The origin of Libyan Desert Glass (LDG) found in the western parts of Egypt close to the Libyan
border is debated in planetary science. Two major theories of its formation are currently competing:
(1) melting by airburst and (2) formation by impact-related melting. While mineralogical and textural
evidence for a high-temperature event responsible for the LDG formation is abundant and convincing, minerals and textures indicating high shock pressure have been scarce. This paper provides a
nanostructural study of the LDG, showing new evidence of its high-pressure and high-temperature
origin. We mainly focused on the investigation of Zr-bearing and phosphate aggregates enclosed within
LDG. Micro- and nanostructural evidence obtained with transmission electron microscopy (TEM) are
spherical inclusions of cubic, tetragonal, and orthorhombic (Pnma or OII) zirconia after zircon, which
indicate high-pressure, high-temperature decomposition of zircon and possibly, melting of ZrO2. Inclusions of amorphous silica and amorphous Al-phosphate with berlinite composition (AlPO4) within
mosaic whitlockite and monazite aggregates point at decomposition and melting of phosphates, which
formed an emulsion with SiO2 melt.
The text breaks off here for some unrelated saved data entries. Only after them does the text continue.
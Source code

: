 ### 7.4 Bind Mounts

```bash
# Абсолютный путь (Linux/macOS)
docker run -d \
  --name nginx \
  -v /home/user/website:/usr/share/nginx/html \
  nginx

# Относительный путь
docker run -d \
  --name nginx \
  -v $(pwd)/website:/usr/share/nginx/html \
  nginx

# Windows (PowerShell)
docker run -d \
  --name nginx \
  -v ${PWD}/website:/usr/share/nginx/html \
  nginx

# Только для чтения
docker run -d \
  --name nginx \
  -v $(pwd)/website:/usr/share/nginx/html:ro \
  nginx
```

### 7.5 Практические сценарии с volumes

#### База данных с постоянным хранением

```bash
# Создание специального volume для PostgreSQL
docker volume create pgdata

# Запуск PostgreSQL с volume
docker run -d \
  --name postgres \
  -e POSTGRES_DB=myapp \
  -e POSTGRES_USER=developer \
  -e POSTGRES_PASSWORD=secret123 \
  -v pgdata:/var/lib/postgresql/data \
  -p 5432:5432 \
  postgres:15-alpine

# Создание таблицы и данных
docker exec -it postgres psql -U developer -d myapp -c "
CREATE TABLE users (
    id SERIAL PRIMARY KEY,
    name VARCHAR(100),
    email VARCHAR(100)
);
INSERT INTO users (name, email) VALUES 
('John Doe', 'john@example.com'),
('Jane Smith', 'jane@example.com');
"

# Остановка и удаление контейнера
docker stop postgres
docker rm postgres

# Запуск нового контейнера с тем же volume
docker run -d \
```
The estimated temperature of the LDG melts was above 2750 °C,
approaching the point of SiO2 boiling. The variety of textures with different degrees of quenching immediately next to each other suggests an extreme thermal gradient that existed in LDG through radiation
cooling. Additionally, the presence of quenched orthorhombic OII ZrO2 provides direct evidence of
high-pressure (>13.5 GPa) conditions, confirming theory 2, the hypervelocity impact origin of the LDG.